Let \(T_S\) be the sampled part of a segment, \(n'\) be the number of sampled dupSets, and \(\varepsilon '\) be the total redundant samples from those sampled dupSets. We have \(n'+\varepsilon '=\kappa\). Then EDR of the segment is:

$$\begin{aligned} EDR(Seg)=1-\frac{ 1 }{ \kappa } \sum _{ i\in { { { \mathbb {B} } } } }^{ }{ \left(\frac{ h_{ Smp_{ i } } }{ h_{ Seg_{ i } } } \right) } \end{aligned}$$

$$\begin{aligned} =1-\frac{ 1 }{ n'+\varepsilon ' } \left(\sum _{ i\in { \mathbb {B}(T_{ S }) } }^{ }{ \frac{ 1 }{ d_{ i } } } +\sum _{ i\in { \mathbb {B}(T_{ S }) } }^{ }{ \frac{ \varepsilon '_{ i } }{ d_{ i } } } \right) \end{aligned}$$

(15)

$$\begin{aligned} =1-\frac{ 1 }{ n'+\varepsilon ' } \left(\frac{ n' }{ d } +\frac{ \varepsilon ' }{ d } \right) =1-\frac{ 1 }{ d } = DR(Seg). \end{aligned}$$

(16)

Therefore, like Case 1, EDR can 100% reflect the DR(Seg) in Case 3.

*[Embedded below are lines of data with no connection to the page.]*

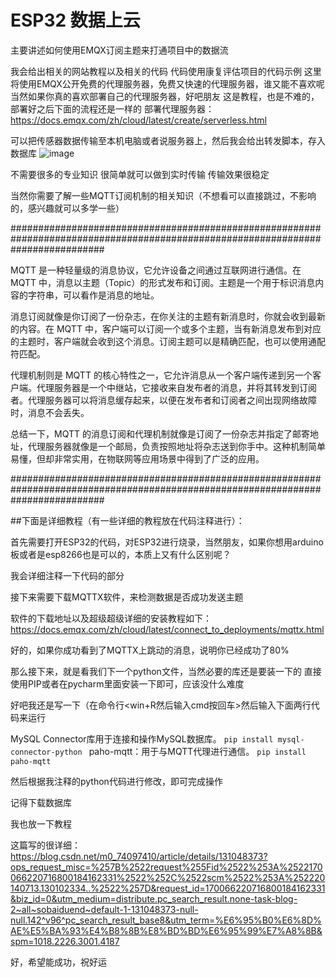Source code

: # ESP32 数据上云
主要讲述如何使用EMQX订阅主题来打通项目中的数据流


我会给出相关的网站教程以及相关的代码
代码使用康复评估项目的代码示例
这里将使用EMQX公开免费的代理服务器，免费又快速的代理服务器，谁又能不喜欢呢
当然如果你真的喜欢部署自己的代理服务器，好吧朋友
这是教程，也是不难的，部署好之后下面的流程还是一样的
部署代理服务器：https://docs.emqx.com/zh/cloud/latest/create/serverless.html


可以把传感器数据传输至本机电脑或者说服务器上，然后我会给出转发脚本，存入数据库
![image](https://github.com/Innovation-Pulse/data-transmission/assets/144523816/f786e2ba-0def-4e11-9ae7-2c641089bd7a)


不需要很多的专业知识
很简单就可以做到实时传输
传输效果很稳定

当然你需要了解一些MQTT订阅机制的相关知识（不想看可以直接跳过，不影响的，感兴趣就可以多学一些）

#################################################################################################################################

MQTT 是一种轻量级的消息协议，它允许设备之间通过互联网进行通信。在 MQTT 中，消息以主题（Topic）的形式发布和订阅。主题是一个用于标识消息内容的字符串，可以看作是消息的地址。

消息订阅就像是你订阅了一份杂志，在你关注的主题有新消息时，你就会收到最新的内容。在 MQTT 中，客户端可以订阅一个或多个主题，当有新消息发布到对应的主题时，客户端就会收到这个消息。订阅主题可以是精确匹配，也可以使用通配符匹配。

代理机制则是 MQTT 的核心特性之一，它允许消息从一个客户端传递到另一个客户端。代理服务器是一个中继站，它接收来自发布者的消息，并将其转发到订阅者。代理服务器可以将消息缓存起来，以便在发布者和订阅者之间出现网络故障时，消息不会丢失。

总结一下，MQTT 的消息订阅和代理机制就像是订阅了一份杂志并指定了邮寄地址，代理服务器就像是一个邮局，负责按照地址将杂志送到你手中。这种机制简单易懂，但却非常实用，在物联网等应用场景中得到了广泛的应用。

#################################################################################################################################

##下面是详细教程（有一些详细的教程放在代码注释进行）：

首先需要打开ESP32的代码，对ESP32进行烧录，当然朋友，如果你想用arduino板或者是esp8266也是可以的，本质上又有什么区别呢？

我会详细注释一下代码的部分

接下来需要下载MQTTX软件，来检测数据是否成功发送主题

软件的下载地址以及超级超级详细的安装教程如下：
https://docs.emqx.com/zh/cloud/latest/connect_to_deployments/mqttx.html

好的，如果你成功看到了MQTTX上跳动的消息，说明你已经成功了80%

那么接下来，就是看我们下一个python文件，当然必要的库还是要装一下的
直接使用PIP或者在pycharm里面安装一下即可，应该没什么难度

好吧我还是写一下（在命令行<win+R然后输入cmd按回车>然后输入下面两行代码来运行

MySQL Connector库用于连接和操作MySQL数据库。
`pip install mysql-connector-python
`
paho-mqtt：用于与MQTT代理进行通信。
`pip install paho-mqtt`

然后根据我注释的python代码进行修改，即可完成操作

记得下载数据库

我也放一下教程

这篇写的很详细：https://blog.csdn.net/m0_74097410/article/details/131048373?ops_request_misc=%257B%2522request%255Fid%2522%253A%2522170066220716800184162331%2522%252C%2522scm%2522%253A%252220140713.130102334..%2522%257D&request_id=170066220716800184162331&biz_id=0&utm_medium=distribute.pc_search_result.none-task-blog-2~all~sobaiduend~default-1-131048373-null-null.142^v96^pc_search_result_base8&utm_term=%E6%95%B0%E6%8D%AE%E5%BA%93%E4%B8%8B%E8%BD%BD%E6%95%99%E7%A8%8B&spm=1018.2226.3001.4187

好，希望能成功，祝好运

$$\begin{aligned} \delta =\left| EDR(Seg)-DR(Seg)\right| =0. \end{aligned}$$

(17)

[Case 4] Partially sampled, non-equal DupSetSize

Similar to Case 2, the \(\delta\) can be calculated as:

$$\begin{aligned} \delta =\left| EDR(Seg)-DR(Seg) \right| =\left| \frac{ 1 }{ \bar{ d } } -\frac{ 1 }{ n'+\varepsilon ' } \left(\sum _{ i\in { B } }^{ }{ \frac{ 1+\varepsilon '_{ i } }{ d_{ i } } } \right) \right| . \end{aligned}$$

(18)

Also, Eq. 18 can further be divided into two sub cases:

[Case 4.1] Exact partially sampled

To differentiate with fully sampled case, we use the notation \({\mathbb {B(T_S)}}\) to represent the estimation base that has partial samples of all dupSets (\(T_S\) of segment T and \(T_S\) is a subset of T). Similar to Case 2.1, we let \({ { D } }_{ }^{ T_{ S } }=\{d_i|i \in \mathbb {B(T_S)}\}\) be the sampled dupSet’s set. Since each sampled dupSet has only one sample, so \(\varepsilon '=0\), and:

$$\begin{aligned} \delta =\left| \frac{ 1 }{ A(D) } -\frac{ 1 }{ H({ { D } }_{ }^{ T_{ S } }) } \right| \end{aligned}$$

$$\begin{aligned} =\left| \left[\frac{ 1 }{ A({ { D } }_{ }^{ T_{ S } }) } -\frac{ 1 }{ H({ { D } }_{ }^{ T_{ S } }) } \right]+\left[\frac{ 1 }{ A(D) } -\frac{ 1 }{ A({ { D } }_{ }^{ T_{ S } }) } \right] \right| . \end{aligned}$$

(19)

[Case 4.2] Redundantly partially sampled

Similar to Case 2.2, let \({ { D } }_{ Sup }^{ T_{ S } }=\{d_i|x_j \in {\mathbb {B(T_S)}}, {x_j}\in d_i\}\) represent the super set of \({ { D } }_{ }^{ T_{ S } }\). For those sampled dupSets, there exist redundant samples, i.e., \(\varepsilon '\ne 0\), as a result we have:

$$\begin{aligned} \delta =\left| \frac{ 1 }{ A(D) } -\frac{ 1 }{ H({ { D } }_{ Sup }^{ T_{ S } }) } \right| \end{aligned}$$

$$\begin{aligned} =\left| \left[\frac{ 1 }{ A({ { D } }_{ Sup }^{ T_{ S } }) } -\frac{ 1 }{ H({ { D } }_{ Sup }^{ T_{ S } }) } \right]+\left[\frac{ 1 }{ A(D) } -\frac{ 1 }{ A({ { D } }_{ Sup }^{ T_{ S } }) } \right] \right| . \end{aligned}$$

(20)

We can see from Eqs. 19 and 20, the estimation error of partially sampled case comes from two source: arithmetic and harmonic means difference, and using partial dupSets to estimate the entire segment. The former has already been explained in Case 2, and the latter is simply based on the coverage of \({\mathbb {B}}(T_S)\) over the entire segment.